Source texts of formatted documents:
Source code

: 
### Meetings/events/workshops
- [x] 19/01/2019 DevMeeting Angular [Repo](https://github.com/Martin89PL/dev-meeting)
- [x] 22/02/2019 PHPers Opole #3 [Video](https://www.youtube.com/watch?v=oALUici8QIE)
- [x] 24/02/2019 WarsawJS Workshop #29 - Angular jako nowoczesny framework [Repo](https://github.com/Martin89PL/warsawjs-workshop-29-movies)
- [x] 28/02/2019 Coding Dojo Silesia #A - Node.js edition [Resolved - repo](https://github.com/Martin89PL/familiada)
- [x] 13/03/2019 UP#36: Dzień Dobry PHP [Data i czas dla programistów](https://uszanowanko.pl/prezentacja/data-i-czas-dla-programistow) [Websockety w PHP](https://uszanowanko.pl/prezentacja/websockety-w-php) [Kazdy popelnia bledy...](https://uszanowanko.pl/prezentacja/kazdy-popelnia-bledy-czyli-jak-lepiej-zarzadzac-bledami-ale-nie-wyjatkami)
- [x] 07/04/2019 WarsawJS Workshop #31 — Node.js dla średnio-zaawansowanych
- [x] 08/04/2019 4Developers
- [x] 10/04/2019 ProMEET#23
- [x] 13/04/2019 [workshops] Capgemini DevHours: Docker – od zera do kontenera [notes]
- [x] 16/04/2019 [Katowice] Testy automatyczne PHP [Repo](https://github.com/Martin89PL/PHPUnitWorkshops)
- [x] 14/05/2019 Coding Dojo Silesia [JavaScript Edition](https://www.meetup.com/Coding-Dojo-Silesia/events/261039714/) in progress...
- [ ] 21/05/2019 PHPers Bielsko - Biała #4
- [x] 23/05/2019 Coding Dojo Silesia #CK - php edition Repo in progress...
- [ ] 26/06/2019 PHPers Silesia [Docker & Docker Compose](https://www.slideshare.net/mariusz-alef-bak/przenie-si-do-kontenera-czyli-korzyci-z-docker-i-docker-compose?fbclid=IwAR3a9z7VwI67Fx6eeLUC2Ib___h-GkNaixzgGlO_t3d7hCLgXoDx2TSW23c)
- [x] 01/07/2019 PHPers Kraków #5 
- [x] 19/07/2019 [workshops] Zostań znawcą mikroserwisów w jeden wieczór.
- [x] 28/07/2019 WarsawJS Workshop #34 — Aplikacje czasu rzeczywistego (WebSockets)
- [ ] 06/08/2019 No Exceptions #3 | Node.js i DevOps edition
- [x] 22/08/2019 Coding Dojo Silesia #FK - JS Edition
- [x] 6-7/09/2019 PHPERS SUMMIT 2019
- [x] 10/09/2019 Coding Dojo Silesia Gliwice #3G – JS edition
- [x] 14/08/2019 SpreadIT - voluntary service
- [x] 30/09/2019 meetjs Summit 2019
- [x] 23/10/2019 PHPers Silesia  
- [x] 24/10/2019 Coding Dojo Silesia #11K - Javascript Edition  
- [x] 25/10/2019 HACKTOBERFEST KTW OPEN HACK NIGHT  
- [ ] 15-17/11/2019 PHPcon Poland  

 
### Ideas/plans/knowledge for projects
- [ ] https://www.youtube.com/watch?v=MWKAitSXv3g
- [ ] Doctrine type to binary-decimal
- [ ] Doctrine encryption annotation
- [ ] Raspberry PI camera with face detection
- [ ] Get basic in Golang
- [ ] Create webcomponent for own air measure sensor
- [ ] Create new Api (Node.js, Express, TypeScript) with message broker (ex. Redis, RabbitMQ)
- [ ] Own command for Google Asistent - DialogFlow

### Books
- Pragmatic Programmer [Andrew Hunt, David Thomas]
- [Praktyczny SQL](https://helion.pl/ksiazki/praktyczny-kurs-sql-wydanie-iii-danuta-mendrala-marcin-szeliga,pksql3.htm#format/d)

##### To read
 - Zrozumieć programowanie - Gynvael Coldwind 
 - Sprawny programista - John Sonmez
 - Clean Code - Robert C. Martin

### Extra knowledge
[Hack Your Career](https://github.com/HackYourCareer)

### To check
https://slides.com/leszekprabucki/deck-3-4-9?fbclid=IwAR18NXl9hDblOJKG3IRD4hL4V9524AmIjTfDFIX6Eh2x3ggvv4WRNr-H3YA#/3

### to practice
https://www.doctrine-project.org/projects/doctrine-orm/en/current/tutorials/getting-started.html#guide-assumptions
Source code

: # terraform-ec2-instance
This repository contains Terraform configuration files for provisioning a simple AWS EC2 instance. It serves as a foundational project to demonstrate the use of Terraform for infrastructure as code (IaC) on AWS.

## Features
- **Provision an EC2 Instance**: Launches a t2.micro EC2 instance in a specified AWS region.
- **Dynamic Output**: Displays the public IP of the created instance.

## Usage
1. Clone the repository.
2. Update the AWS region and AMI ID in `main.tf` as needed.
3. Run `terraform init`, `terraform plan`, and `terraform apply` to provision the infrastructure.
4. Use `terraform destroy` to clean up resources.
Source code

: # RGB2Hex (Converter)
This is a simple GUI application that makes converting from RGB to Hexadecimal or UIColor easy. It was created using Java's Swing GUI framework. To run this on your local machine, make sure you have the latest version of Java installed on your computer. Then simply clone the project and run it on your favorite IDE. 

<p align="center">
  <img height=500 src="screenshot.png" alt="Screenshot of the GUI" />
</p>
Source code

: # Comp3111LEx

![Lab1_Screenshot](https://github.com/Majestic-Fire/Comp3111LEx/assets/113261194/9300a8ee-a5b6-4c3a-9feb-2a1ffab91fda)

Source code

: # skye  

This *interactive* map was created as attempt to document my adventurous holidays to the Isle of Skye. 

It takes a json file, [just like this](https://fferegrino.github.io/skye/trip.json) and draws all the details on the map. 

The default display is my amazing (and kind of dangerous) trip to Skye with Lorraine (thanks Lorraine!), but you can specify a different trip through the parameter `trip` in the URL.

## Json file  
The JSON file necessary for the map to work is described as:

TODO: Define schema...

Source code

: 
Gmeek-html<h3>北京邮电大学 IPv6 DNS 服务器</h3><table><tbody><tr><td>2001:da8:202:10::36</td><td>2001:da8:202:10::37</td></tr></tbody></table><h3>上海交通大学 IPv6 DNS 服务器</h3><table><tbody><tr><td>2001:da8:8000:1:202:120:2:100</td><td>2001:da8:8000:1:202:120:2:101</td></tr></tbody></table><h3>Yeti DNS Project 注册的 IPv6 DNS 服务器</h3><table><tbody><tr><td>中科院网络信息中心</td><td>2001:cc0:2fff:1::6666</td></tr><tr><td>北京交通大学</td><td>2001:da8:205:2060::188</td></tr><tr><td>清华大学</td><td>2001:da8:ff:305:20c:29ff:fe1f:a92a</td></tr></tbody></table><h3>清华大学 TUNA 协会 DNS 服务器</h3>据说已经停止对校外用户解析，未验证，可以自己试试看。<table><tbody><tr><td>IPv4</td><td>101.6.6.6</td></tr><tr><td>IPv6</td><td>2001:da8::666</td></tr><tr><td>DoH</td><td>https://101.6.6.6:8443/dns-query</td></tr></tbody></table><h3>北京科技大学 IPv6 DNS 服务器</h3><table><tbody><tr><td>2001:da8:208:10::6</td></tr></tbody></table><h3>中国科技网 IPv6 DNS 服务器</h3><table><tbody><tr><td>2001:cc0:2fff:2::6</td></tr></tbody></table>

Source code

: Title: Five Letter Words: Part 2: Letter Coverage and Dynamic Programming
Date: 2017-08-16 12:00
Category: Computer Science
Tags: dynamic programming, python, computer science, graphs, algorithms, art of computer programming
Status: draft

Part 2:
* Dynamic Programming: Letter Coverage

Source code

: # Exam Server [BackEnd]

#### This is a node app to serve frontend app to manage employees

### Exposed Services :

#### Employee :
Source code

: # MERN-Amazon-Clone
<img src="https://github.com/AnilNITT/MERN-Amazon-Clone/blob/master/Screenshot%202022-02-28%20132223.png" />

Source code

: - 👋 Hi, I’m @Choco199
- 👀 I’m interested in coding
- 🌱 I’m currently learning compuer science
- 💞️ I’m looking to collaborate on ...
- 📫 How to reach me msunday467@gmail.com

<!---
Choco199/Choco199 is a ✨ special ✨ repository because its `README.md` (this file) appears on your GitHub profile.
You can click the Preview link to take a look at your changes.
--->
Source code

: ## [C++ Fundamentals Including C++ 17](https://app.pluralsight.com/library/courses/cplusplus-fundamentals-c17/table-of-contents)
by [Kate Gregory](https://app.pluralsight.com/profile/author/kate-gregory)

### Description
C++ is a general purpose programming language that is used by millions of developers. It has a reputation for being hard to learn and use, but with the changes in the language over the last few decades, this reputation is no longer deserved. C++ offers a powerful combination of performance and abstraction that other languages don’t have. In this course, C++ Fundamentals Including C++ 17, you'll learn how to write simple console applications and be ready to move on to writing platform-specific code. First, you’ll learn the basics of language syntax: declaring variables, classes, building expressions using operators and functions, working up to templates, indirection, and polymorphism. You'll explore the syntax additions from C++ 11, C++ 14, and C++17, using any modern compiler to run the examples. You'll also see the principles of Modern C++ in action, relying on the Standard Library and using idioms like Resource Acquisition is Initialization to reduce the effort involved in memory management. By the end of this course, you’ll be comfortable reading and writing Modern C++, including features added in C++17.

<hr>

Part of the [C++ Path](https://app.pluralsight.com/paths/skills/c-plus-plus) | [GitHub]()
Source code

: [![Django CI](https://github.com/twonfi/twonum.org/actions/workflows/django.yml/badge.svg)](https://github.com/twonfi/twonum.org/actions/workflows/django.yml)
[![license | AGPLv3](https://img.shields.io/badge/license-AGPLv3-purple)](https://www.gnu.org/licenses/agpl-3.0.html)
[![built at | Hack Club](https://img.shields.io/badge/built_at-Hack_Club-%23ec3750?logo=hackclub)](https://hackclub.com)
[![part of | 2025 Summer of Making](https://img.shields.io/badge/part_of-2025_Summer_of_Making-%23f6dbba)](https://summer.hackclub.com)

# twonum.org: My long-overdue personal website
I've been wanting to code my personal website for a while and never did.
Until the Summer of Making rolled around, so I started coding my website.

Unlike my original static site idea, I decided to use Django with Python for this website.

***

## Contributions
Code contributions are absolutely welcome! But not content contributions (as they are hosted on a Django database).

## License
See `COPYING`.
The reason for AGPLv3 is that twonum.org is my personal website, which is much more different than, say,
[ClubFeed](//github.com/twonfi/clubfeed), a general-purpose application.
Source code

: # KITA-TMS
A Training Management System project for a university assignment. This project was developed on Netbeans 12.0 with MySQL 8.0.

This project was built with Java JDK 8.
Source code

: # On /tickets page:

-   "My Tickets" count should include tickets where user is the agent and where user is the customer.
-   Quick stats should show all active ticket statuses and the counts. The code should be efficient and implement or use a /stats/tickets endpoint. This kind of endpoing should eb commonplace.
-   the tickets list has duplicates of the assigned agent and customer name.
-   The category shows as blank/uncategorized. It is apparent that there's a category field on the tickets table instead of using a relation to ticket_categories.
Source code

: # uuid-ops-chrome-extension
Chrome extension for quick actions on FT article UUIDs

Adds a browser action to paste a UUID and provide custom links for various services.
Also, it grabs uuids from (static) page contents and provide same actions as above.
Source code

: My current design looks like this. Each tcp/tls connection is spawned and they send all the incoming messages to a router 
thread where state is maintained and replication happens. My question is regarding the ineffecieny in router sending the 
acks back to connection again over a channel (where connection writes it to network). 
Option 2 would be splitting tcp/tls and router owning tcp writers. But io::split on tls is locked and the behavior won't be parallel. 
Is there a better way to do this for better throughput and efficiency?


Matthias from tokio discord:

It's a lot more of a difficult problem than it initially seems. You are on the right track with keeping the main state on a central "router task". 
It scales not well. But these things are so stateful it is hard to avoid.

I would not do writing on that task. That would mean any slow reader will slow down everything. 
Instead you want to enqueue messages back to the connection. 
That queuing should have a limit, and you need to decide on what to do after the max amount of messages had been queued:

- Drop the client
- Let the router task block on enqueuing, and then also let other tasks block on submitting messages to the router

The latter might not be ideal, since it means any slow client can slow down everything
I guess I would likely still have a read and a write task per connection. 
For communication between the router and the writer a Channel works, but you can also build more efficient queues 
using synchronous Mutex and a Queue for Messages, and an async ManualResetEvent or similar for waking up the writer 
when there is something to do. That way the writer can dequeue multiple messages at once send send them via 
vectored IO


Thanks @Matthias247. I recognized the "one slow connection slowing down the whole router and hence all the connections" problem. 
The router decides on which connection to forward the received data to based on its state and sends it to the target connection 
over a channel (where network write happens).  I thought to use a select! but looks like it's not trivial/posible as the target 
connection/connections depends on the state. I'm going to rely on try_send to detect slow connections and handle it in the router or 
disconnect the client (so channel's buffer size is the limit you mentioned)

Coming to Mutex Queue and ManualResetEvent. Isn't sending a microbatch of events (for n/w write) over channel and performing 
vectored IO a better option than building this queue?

▶ **Task prompt**: Wherever the word "events" appears in the entries above, copy that line.

▶ **Exercise output**:
### Meetings/events/workshops
- [x] 14/05/2019 Coding Dojo Silesia [JavaScript Edition](https://www.meetup.com/Coding-Dojo-Silesia/events/261039714/) in progress...
Coming to Mutex Queue and ManualResetEvent. Isn't sending a microbatch of events (for n/w write) over channel and performing 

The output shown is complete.